(Toplumsal İlişkiler 419)
وَالَّذٖينَ هَاجَرُوا فٖي سَبٖيلِ اللّٰهِ ثُمَّ قُتِلُٓوا اَوْ مَاتُوا لَيَرْزُقَنَّهُمُ اللّٰهُ رِزْقاً حَسَناًؕ وَاِنَّ اللّٰهَ لَهُوَ خَيْرُ الرَّازِقٖينَ
“Allah yolunda hicret edip sonra öldürülen veya ölenlere gelince; Allah onları muhakkak güzel bir rızıkla rızıklandıracaktır. Şüphesiz Allah rızık verenlerin en hayırlısıdır.” (Hac/58)

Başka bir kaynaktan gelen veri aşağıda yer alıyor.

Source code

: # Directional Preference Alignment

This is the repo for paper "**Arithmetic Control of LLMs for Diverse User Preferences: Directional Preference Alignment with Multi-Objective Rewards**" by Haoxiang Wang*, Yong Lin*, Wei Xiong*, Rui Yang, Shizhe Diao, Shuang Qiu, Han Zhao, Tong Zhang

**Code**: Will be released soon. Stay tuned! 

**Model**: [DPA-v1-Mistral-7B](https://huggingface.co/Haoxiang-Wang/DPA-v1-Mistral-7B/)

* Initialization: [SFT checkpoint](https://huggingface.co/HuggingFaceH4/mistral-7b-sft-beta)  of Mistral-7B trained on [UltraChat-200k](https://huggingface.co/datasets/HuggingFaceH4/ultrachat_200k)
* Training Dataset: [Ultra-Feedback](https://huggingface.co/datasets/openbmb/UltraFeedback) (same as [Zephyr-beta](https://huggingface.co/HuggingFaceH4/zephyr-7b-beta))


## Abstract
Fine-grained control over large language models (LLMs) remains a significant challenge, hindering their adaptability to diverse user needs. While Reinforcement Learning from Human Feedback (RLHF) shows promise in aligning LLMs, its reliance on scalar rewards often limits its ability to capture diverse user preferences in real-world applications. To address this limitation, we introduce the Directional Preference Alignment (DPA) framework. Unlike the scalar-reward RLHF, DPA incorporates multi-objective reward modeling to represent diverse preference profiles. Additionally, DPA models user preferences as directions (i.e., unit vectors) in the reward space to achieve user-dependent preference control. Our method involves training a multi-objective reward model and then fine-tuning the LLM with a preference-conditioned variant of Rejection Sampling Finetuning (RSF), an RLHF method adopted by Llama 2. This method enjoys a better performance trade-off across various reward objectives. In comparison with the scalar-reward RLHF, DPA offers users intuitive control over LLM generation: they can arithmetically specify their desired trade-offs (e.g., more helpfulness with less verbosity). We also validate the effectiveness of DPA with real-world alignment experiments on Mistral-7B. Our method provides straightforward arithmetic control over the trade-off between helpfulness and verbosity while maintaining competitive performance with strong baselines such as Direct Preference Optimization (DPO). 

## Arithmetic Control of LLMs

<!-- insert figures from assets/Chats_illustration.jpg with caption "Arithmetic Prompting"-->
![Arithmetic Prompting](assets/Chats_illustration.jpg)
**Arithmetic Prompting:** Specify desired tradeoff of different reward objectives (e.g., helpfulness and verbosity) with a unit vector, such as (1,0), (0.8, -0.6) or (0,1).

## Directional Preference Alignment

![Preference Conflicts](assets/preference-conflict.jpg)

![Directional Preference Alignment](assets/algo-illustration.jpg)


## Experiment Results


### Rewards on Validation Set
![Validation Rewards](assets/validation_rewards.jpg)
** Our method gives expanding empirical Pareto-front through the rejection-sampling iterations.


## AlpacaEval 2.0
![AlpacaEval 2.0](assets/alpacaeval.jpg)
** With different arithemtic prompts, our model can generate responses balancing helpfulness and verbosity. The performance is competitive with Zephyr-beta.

Hayat dediğimiz şey iman ve cihattan ibaret değil midir dostlar? Alnımızın yazısı, gözlerimizde bir hırsı, kamçılayan bir arzu, sana ulaşan çağrı; ey şehit, ey şehit diye seslendirdiğimiz bir ezgi değil midir? Evet hayat tam da budur. Yani hakimin kalemini kırıp sanığın idamını talep ettiği andır hayat. Allah’tan başka ilahlara “la” yani hayır demenin adıdır hayat. İsyan kültürünün beton duvarlarda yankılandığı eylemin adıdır hayat.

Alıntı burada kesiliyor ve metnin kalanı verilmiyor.